How Jack Colback went from Hero to Zero, a huge SAFC fall from grace

When Jack Colback got sent off early on to Sunderland’s game with Queens Park Rangers yesterday, oh how fans rejoiced in delight. One might wonder how a player, who being produced by our academy and appeared over 100 times for SAFC, with some memorable goals and moments, became such a hate figure. Let’s explore the unusual story of who fans now refer to as “The ginger piss biscuit.”

Jack Colback was born in North Tyneside, a ticking time bomb of course which always impacted which club he would grow up to support. However, as a young aspiring footballer it is natural that you take any academy place and opportunity you get, especially if it is a high level club. Thus despite his mag roots, as a youngster Jack Colback accepted a place at the Academy of Light, and who wouldn’t in his situation?

Jack was earnest in his professional career rising through the ranks and eventually making it into the first team. Perhaps understanding his potential, he was sent off to Ipswich on loan where former manager Roy Keane took the reigns, and here he spent a season and a half before he ultimately come of age to break into the Sunderland first team.

Colback’s time at SAFC was decent. He was a reliable midfielder who was good enough to keep the black cats in the Premier League. In doing so he participated in the front lines of the club’s best achievements of that era. This includes the first few matches of the “six in a row against the mags” where he even scored a memorable goal to inflict a successive 3-0 defeat against them St. James’ Park, the Carabao Cup final campaign and the Great Escape which he wrapped up with a lob over the Cardiff Goalkeeper.

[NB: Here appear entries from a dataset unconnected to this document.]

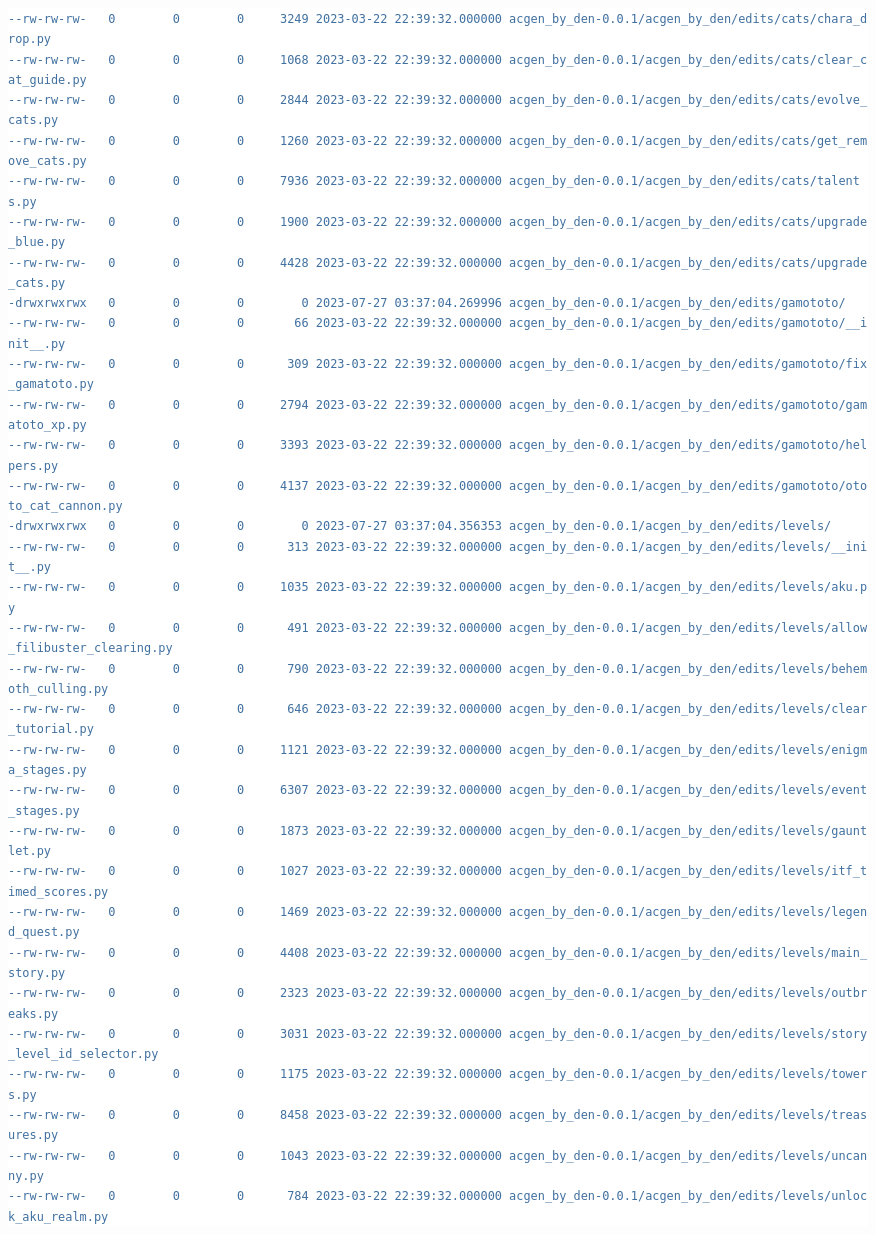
 ```diff
--rw-rw-rw-   0        0        0     3249 2023-03-22 22:39:32.000000 acgen_by_den-0.0.1/acgen_by_den/edits/cats/chara_drop.py
--rw-rw-rw-   0        0        0     1068 2023-03-22 22:39:32.000000 acgen_by_den-0.0.1/acgen_by_den/edits/cats/clear_cat_guide.py
--rw-rw-rw-   0        0        0     2844 2023-03-22 22:39:32.000000 acgen_by_den-0.0.1/acgen_by_den/edits/cats/evolve_cats.py
--rw-rw-rw-   0        0        0     1260 2023-03-22 22:39:32.000000 acgen_by_den-0.0.1/acgen_by_den/edits/cats/get_remove_cats.py
--rw-rw-rw-   0        0        0     7936 2023-03-22 22:39:32.000000 acgen_by_den-0.0.1/acgen_by_den/edits/cats/talents.py
--rw-rw-rw-   0        0        0     1900 2023-03-22 22:39:32.000000 acgen_by_den-0.0.1/acgen_by_den/edits/cats/upgrade_blue.py
--rw-rw-rw-   0        0        0     4428 2023-03-22 22:39:32.000000 acgen_by_den-0.0.1/acgen_by_den/edits/cats/upgrade_cats.py
-drwxrwxrwx   0        0        0        0 2023-07-27 03:37:04.269996 acgen_by_den-0.0.1/acgen_by_den/edits/gamototo/
--rw-rw-rw-   0        0        0       66 2023-03-22 22:39:32.000000 acgen_by_den-0.0.1/acgen_by_den/edits/gamototo/__init__.py
--rw-rw-rw-   0        0        0      309 2023-03-22 22:39:32.000000 acgen_by_den-0.0.1/acgen_by_den/edits/gamototo/fix_gamatoto.py
--rw-rw-rw-   0        0        0     2794 2023-03-22 22:39:32.000000 acgen_by_den-0.0.1/acgen_by_den/edits/gamototo/gamatoto_xp.py
--rw-rw-rw-   0        0        0     3393 2023-03-22 22:39:32.000000 acgen_by_den-0.0.1/acgen_by_den/edits/gamototo/helpers.py
--rw-rw-rw-   0        0        0     4137 2023-03-22 22:39:32.000000 acgen_by_den-0.0.1/acgen_by_den/edits/gamototo/ototo_cat_cannon.py
-drwxrwxrwx   0        0        0        0 2023-07-27 03:37:04.356353 acgen_by_den-0.0.1/acgen_by_den/edits/levels/
--rw-rw-rw-   0        0        0      313 2023-03-22 22:39:32.000000 acgen_by_den-0.0.1/acgen_by_den/edits/levels/__init__.py
--rw-rw-rw-   0        0        0     1035 2023-03-22 22:39:32.000000 acgen_by_den-0.0.1/acgen_by_den/edits/levels/aku.py
--rw-rw-rw-   0        0        0      491 2023-03-22 22:39:32.000000 acgen_by_den-0.0.1/acgen_by_den/edits/levels/allow_filibuster_clearing.py
--rw-rw-rw-   0        0        0      790 2023-03-22 22:39:32.000000 acgen_by_den-0.0.1/acgen_by_den/edits/levels/behemoth_culling.py
--rw-rw-rw-   0        0        0      646 2023-03-22 22:39:32.000000 acgen_by_den-0.0.1/acgen_by_den/edits/levels/clear_tutorial.py
--rw-rw-rw-   0        0        0     1121 2023-03-22 22:39:32.000000 acgen_by_den-0.0.1/acgen_by_den/edits/levels/enigma_stages.py
--rw-rw-rw-   0        0        0     6307 2023-03-22 22:39:32.000000 acgen_by_den-0.0.1/acgen_by_den/edits/levels/event_stages.py
--rw-rw-rw-   0        0        0     1873 2023-03-22 22:39:32.000000 acgen_by_den-0.0.1/acgen_by_den/edits/levels/gauntlet.py
--rw-rw-rw-   0        0        0     1027 2023-03-22 22:39:32.000000 acgen_by_den-0.0.1/acgen_by_den/edits/levels/itf_timed_scores.py
--rw-rw-rw-   0        0        0     1469 2023-03-22 22:39:32.000000 acgen_by_den-0.0.1/acgen_by_den/edits/levels/legend_quest.py
--rw-rw-rw-   0        0        0     4408 2023-03-22 22:39:32.000000 acgen_by_den-0.0.1/acgen_by_den/edits/levels/main_story.py
--rw-rw-rw-   0        0        0     2323 2023-03-22 22:39:32.000000 acgen_by_den-0.0.1/acgen_by_den/edits/levels/outbreaks.py
--rw-rw-rw-   0        0        0     3031 2023-03-22 22:39:32.000000 acgen_by_den-0.0.1/acgen_by_den/edits/levels/story_level_id_selector.py
--rw-rw-rw-   0        0        0     1175 2023-03-22 22:39:32.000000 acgen_by_den-0.0.1/acgen_by_den/edits/levels/towers.py
--rw-rw-rw-   0        0        0     8458 2023-03-22 22:39:32.000000 acgen_by_den-0.0.1/acgen_by_den/edits/levels/treasures.py
--rw-rw-rw-   0        0        0     1043 2023-03-22 22:39:32.000000 acgen_by_den-0.0.1/acgen_by_den/edits/levels/uncanny.py
--rw-rw-rw-   0        0        0      784 2023-03-22 22:39:32.000000 acgen_by_den-0.0.1/acgen_by_den/edits/levels/unlock_aku_realm.py
```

However, the feats of that season, which could otherwise have cemented Colback as a fan favourite, soon turned to sour grapes as at the end of that same season Colback rebuffed a new contract and instead completed a direct transfer to Newcastle United. The development was so shocking that the club even went as far as releasing an extraordinary bitter and resentful statement over the incident, although that was also a testament to how badly SAFC was being run at the time.

Immediately on joining Newcastle United, Colback proclaimed that he had finally joined his boyhood and the “bigger” club, implicitly rubbishing his years at Sunderland. In doing so he was widely perceived as committing an act of treachery and betrayal which instantaneously turned him into a fan hate figure. While there are many players who have played for both Sunderland and Newcastle, this doesn’t always turn into ill feelings depending on the attitude of the player. For example, do we hate Daryl Murphy because he joined the mags later on in his career? Nobody cares.

But for a local player to actively and directly cross the divide, it rarely ever ends well. Thus Colback became a subject of scorn and ridicule. After joining NUFC, he soon became on the receiving end of Sunderland’s Six in a Row triumph and became subject of an infamous confrontation with Lee Cattermole with a legitimate tackle landing an injury on him. This image, as seen above, became an icon of Sunderland fan vengeance towards him for the betrayal.

Colback’s career never reclaimed the heights of his SAFC days. NUFC got relegated that season, and more significantly Colback’s professional attitude withered which seen him fall out of favour at St. James’ Park even as they got promoted. Shunned from the first team, Colback went to Nottingham Forest in the Championship. After they got promoted, he again fell out of favour and got released by the club in 2023.

This lead Colback to sign for QPR, a struggling Championship side. Facing SAFC for the first time in years following our exile to League One, fans relished the opportunity to confront him again and guess what? We weren’t disappointed. He was sent off within 20 minutes with a red card, humiliated by Sunderland yet again.

Once respected, Colback is now loathed and ridiculed. As we explored with Jimmy Hill, fans will always remember and scorn those who in some ways cheated, undermined or betrayed the club. No matter how well he did while playing here, there’s no rewriting how the history books will remember his legacy.